Sony daje i odbiera...i płaci

Sony daje i odbiera...i płaci

Pierwsze wersje konsoli PlayStation 3 oferowały sporo funkcjonalności, którą później japońska firma systematycznie odbierała. Między innymi kompatybilność wsteczną z PS2, a także możliwość zainstalowania Linuksa (czy innych Osów), która zniknęła w starych modelach PS3 wraz z update'em 3.21, a w nowszych modelach Slim w ogóle z niej zrezygnowano.

To właśnie ta ostatnia funkcja była przedmiotem zbiorowego pozwu w kwietniu 2010, który jednak rok później został odrzucony przez sędziego federalnego. Uznał on bowiem, że powodowie nie przedstawili dostatecznie jasnych faktów na temat domniemanej winy Sony. 3 lata później ta decyzja została jednak uchylona, gdyż sąd apelacyjny dowiódł, że przedstawiony materiał dowodowy był adekwatny do wytoczenia procesu. Teraz, po dwóch kolejnych latach, nastąpił ciąg dalszy tej historii i jest ona pozytywna dla pokrzywdzonych klientów. Sony i powodowie doszli do ugody.

Wcześniej Sony twierdziło, że ich decyzja była podyktowana troską o bezpieczeństwo konsoli - posiadaczom PS3 chcącym zachować funkcjonalność pozostało nie dokonywać aktualizacji firmware'u konsoli do wersji 3.21, ale wiązało się to ze stratą dostępu do sieci PlayStation Network (a także utratą możliwości odtwarzania płyt Bluray i grania w gry, wymagające nowego firmware'u, a także brakiem możliwości strumieniowania multimediów z własnego serwera na konsolę). Z kolei w trakcie postępowania, linia obrony Sony twierdziła, że korporacja według dokumentu zasad użytkowania sprzętu posiadała pełne prawo do usunięcia funkcji "Other OS" oraz nie była to znacząca usługa dla znakomitej większości nabywców.

Sąd w Oakland wydał decyzję o zapłaceniu zadośćuczynienia w wysokości 55 dolarów amerykańskich - w przypadku gdy konsument udowodni fakt zainstalowania innego systemu operacyjnego na PS3. W przeciwnym razie, przysługuje inna kwota - 9 dolarów, przy czym wtedy należy złożyć uzasadnianie dowodzące, że konsola  straciła wartość po odebraniu ww. funkcji.

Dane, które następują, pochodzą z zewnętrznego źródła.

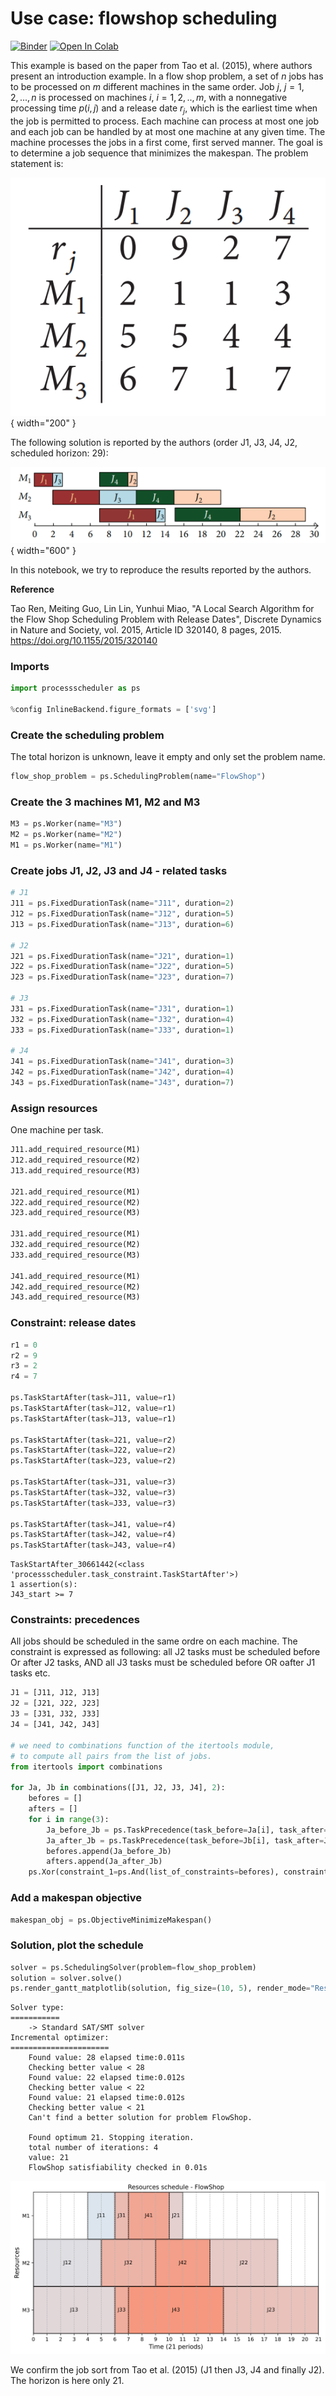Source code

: # Use case: flowshop scheduling

[![Binder](https://mybinder.org/badge_logo.svg)](https://mybinder.org/v2/gh/tpaviot/ProcessScheduler/HEAD?filepath=doc/use-case-flow-shop.ipynb)
<a target="_blank" href="https://colab.research.google.com/github/tpaviot/ProcessScheduler/blob/master/examples-notebooks/use-case-flow-shop.ipynb">
  <img src="https://colab.research.google.com/assets/colab-badge.svg" alt="Open In Colab"/>
</a>

This example is based on the paper from Tao et al. (2015), where authors present an introduction example. In a flow shop problem, a set of $n$ jobs has to be processed on $m$ different machines in the same order. Job $j$, $j=1,2,...,n$ is processed on machines $i$, $i=1,2,..,m$, with a nonnegative processing time $p(i,j)$ and a release date $r_j$, which is the earliest time when the job is permitted to process. Each machine can process at most one job and each job can be handled by at most one machine at any given time. The machine processes the jobs in a first come, first served manner. The goal is to determine a job sequence that minimizes the makespan. The problem statement is:

![ProblemDefinition](img/flow_shop_problem.png){ width="200" }

The following solution is reported by the authors (order J1, J3, J4, J2, scheduled horizon: 29):

![GanttSolution](img/flow_shop_solution.png){ width="600" }

In this notebook, we try to reproduce the results reported by the authors.

**Reference**

Tao Ren, Meiting Guo, Lin Lin, Yunhui Miao, "A Local Search Algorithm for the Flow Shop Scheduling Problem with Release Dates", Discrete Dynamics in Nature and Society, vol. 2015, Article ID 320140, 8 pages, 2015. https://doi.org/10.1155/2015/320140

### Imports


```python
import processscheduler as ps

%config InlineBackend.figure_formats = ['svg']
```

### Create the scheduling problem
The total horizon is unknown, leave it empty and only set the problem name.


```python
flow_shop_problem = ps.SchedulingProblem(name="FlowShop")
```

### Create the 3 machines M1, M2 and M3


```python
M3 = ps.Worker(name="M3")
M2 = ps.Worker(name="M2")
M1 = ps.Worker(name="M1")
```

### Create jobs J1, J2, J3 and J4 - related tasks


```python
# J1
J11 = ps.FixedDurationTask(name="J11", duration=2)
J12 = ps.FixedDurationTask(name="J12", duration=5)
J13 = ps.FixedDurationTask(name="J13", duration=6)

# J2
J21 = ps.FixedDurationTask(name="J21", duration=1)
J22 = ps.FixedDurationTask(name="J22", duration=5)
J23 = ps.FixedDurationTask(name="J23", duration=7)

# J3
J31 = ps.FixedDurationTask(name="J31", duration=1)
J32 = ps.FixedDurationTask(name="J32", duration=4)
J33 = ps.FixedDurationTask(name="J33", duration=1)

# J4
J41 = ps.FixedDurationTask(name="J41", duration=3)
J42 = ps.FixedDurationTask(name="J42", duration=4)
J43 = ps.FixedDurationTask(name="J43", duration=7)
```

### Assign resources
One machine per task.


```python
J11.add_required_resource(M1)
J12.add_required_resource(M2)
J13.add_required_resource(M3)

J21.add_required_resource(M1)
J22.add_required_resource(M2)
J23.add_required_resource(M3)

J31.add_required_resource(M1)
J32.add_required_resource(M2)
J33.add_required_resource(M3)

J41.add_required_resource(M1)
J42.add_required_resource(M2)
J43.add_required_resource(M3)
```

### Constraint: release dates


```python
r1 = 0
r2 = 9
r3 = 2
r4 = 7

ps.TaskStartAfter(task=J11, value=r1)
ps.TaskStartAfter(task=J12, value=r1)
ps.TaskStartAfter(task=J13, value=r1)

ps.TaskStartAfter(task=J21, value=r2)
ps.TaskStartAfter(task=J22, value=r2)
ps.TaskStartAfter(task=J23, value=r2)

ps.TaskStartAfter(task=J31, value=r3)
ps.TaskStartAfter(task=J32, value=r3)
ps.TaskStartAfter(task=J33, value=r3)

ps.TaskStartAfter(task=J41, value=r4)
ps.TaskStartAfter(task=J42, value=r4)
ps.TaskStartAfter(task=J43, value=r4)
```




    TaskStartAfter_30661442(<class 'processscheduler.task_constraint.TaskStartAfter'>)
    1 assertion(s):
    J43_start >= 7



### Constraints: precedences
All jobs should be scheduled in the same ordre on each machine. The constraint is expressed as following: all J2 tasks must be scheduled before Or after J2 tasks, AND all J3 tasks must be scheduled before OR oafter J1 tasks etc.


```python
J1 = [J11, J12, J13]
J2 = [J21, J22, J23]
J3 = [J31, J32, J33]
J4 = [J41, J42, J43]

# we need to combinations function of the itertools module,
# to compute all pairs from the list of jobs.
from itertools import combinations

for Ja, Jb in combinations([J1, J2, J3, J4], 2):
    befores = []
    afters = []
    for i in range(3):
        Ja_before_Jb = ps.TaskPrecedence(task_before=Ja[i], task_after=Jb[i])
        Ja_after_Jb = ps.TaskPrecedence(task_before=Jb[i], task_after=Ja[i])
        befores.append(Ja_before_Jb)
        afters.append(Ja_after_Jb)
    ps.Xor(constraint_1=ps.And(list_of_constraints=befores), constraint_2=ps.And(list_of_constraints=afters))
```

### Add  a makespan objective


```python
makespan_obj = ps.ObjectiveMinimizeMakespan()
```

### Solution, plot the schedule


```python
solver = ps.SchedulingSolver(problem=flow_shop_problem)
solution = solver.solve()
ps.render_gantt_matplotlib(solution, fig_size=(10, 5), render_mode="Resource")
```

    Solver type:
    ===========
    	-> Standard SAT/SMT solver
    Incremental optimizer:
    ======================
    	Found value: 28 elapsed time:0.011s
    	Checking better value < 28
    	Found value: 22 elapsed time:0.012s
    	Checking better value < 22
    	Found value: 21 elapsed time:0.012s
    	Checking better value < 21
    	Can't find a better solution for problem FlowShop.
    
    	Found optimum 21. Stopping iteration.
    	total number of iterations: 4
    	value: 21
    	FlowShop satisfiability checked in 0.01s



    
![svg](img/use-case-flowshop-gantt.svg)
    


We confirm the job sort from Tao et al. (2015) (J1 then J3, J4 and finally J2). The horizon is here only 21.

Wyrok odnosi się wyłącznie do nabywców sprzętu Sony w Stanach Zjednoczonych, a takich osób jest potencjalnie 10 milionów (którzy kupili PS3 w okresie od 1 listopada 2006 do 1 kwietnia 2010), a rekompensata w teorii może być wydana każdemu z nich, a więc japońską firmę może kosztować to nawet 550 milionów dolarów. Dodatkowe koszty to $3,500 dla każdego z powodów za ich starania w celu osiągnięcia ugody oraz opłaty za czynności adwokackie w wysokości $2,250,000.

Jest to wstępna wersja ugody, która musi zostać teraz zatwierdzona przez sąd wyższej instancji, a nastąpi to w przyszłym miesiącu. Jeśli wszystko ułoży się pomyślnie, to sądowy nakaz zapłaty mógłby zostać wydany 8 listopada.